Peristiwa yang terjadi pada tahun 2003 yang dikenal sebagai invasi Irak ini dimulai atas dasar laporan intelejen yang saat itu digembar-gemborkan oleh George W. Bush dan Tony Blair bahwa rezim Saddam Husein memiliki sejanta pemusnah massal dan juga senjata kimia. Saat itu awal penyerangan terhadap Irak tidak melewati persetujuan Dewan Keamanan PBB. Namun apa yang terjadi setelah pasukan sekutu yang dimotori oleh Amerika dan Inggris ternyata senjata pemusnah massal dan juga senjata kimia itu tidak ada.
Sejak awal motif Amerika dan Inggris menyerang Irak dasar keberadaan senjata kimia dan senjata pemusnah massal memang diragukan oleh dunia.

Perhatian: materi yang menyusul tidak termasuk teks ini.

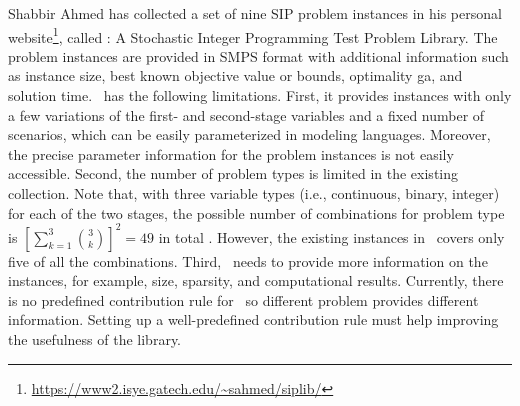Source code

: Shabbir Ahmed has collected a set of nine SIP problem instances in his personal website\footnote{\url{https://www2.isye.gatech.edu/~sahmed/siplib/}}, called \siplib: A Stochastic Integer Programming Test Problem Library. The problem instances are provided in SMPS format \cite{smps} with additional information such as instance size, best known objective value or bounds, optimality ga, and solution time. \siplib\ has the following limitations. 
First, it provides instances with only a few variations of the first- and second-stage variables and a fixed number of scenarios, which can be easily parameterized in 
modeling languages. Moreover, the precise parameter information for the problem instances is 
not easily accessible. Second, the number of problem types is limited in 
the existing collection. Note that, with three variable types (i.e., continuous, 
binary, integer) for each of the two stages, the possible number of combinations for problem type is $\left[\sum_{k=1}
^3\binom{3}{k}\right]^2=49$ in total . 
\textcolor{NavyBlue}{However, the existing instances in \siplib\ covers only five of all the combinations.}
\textcolor{NavyBlue}{Third, \siplib\ needs to provide more information on the instances, for example, size, sparsity, and computational results. Currently, there is no predefined contribution rule for \siplib\ so different problem provides different information. Setting up a well-predefined contribution rule must help improving the usefulness of the library.}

Dunia lebih mempercayai bahwa motif sebenarnya dari penyerangan ini adalah pengaruh kekuatan Rezim Saddam Husein di wilayah itu yang makin mengkhawatirkan dan keamanan pasokan minyak, setelah sebelumnya Irak mengivasi Kuwait tahun 1991 yang menyebabkan perak teluk yang dikenal sebagai operasi "Desert Storm".
Pengakuan Tony Blair di CNN dalam wawancara khususnya dengan Fareed Zakaria dinilai akan berdampak akan luas, sebab sampai saat ini George W. Bush dan juga Amerika masih menjustifikasi bahwa tindakan penyerangan terhadap Irak di bawah kepemimpinan Saddam Husein benar adanya karena membahayakan dunia dengan senjata pemusnah massal dan senjata kimianya.
Invasi Irak yang memakan korban ribuan orang dari pihak Irak, 4000 dari pihak Amerika dan 179 dari tentara Inggris memang sudah usai namun dampak perang itu terhadap perubahan peta kekuatan dunia khususnya di Timur Tengah sangat besar.
Ketika pasukan sekutu berhasil menggulingkan Saddam Husein dan menguasai Irak pada tahun 2003 dan deklarasi bahwa kekuatan Al Qaeda sudah dilumpuhkan pada tahun 2008 ternyata kejadian tersebut bukan merupakan awal terjadinya kestabilan politik di Timur Tengah, namun justru sebaliknya.
Pada saat penggulingan Saddam Husien memang ISIS belum terdengar keberadaannya, namun pada kenyataanya ISIS sudah ada dan kemungkinan “dipelihara” keberadaan saat itu untuk melawan rezim Saddam Husein. Saat perang teluk cikal bakal ISIS ini pindah ke Syria dan membesarkan diri untuk selanjutnya kembali ke Irak dan berkembang secara tidak terkendali.
Tidak hanya itu saja penggulingan Saddam Husein dinilai sebagai pemicu gelombang perubahan di Timur Tengah yang dikenal sebagai “Arab Spring”. Gelombang Arab Spring melanda negara-negara di Timur Tengah satu persatu seperti wabah. Sebut jasa runtuhnya kekuasaan Kadhafi, pergolakan di Mesir yang menumbangkan Husni Mobarak, perang saudara di Syria dll.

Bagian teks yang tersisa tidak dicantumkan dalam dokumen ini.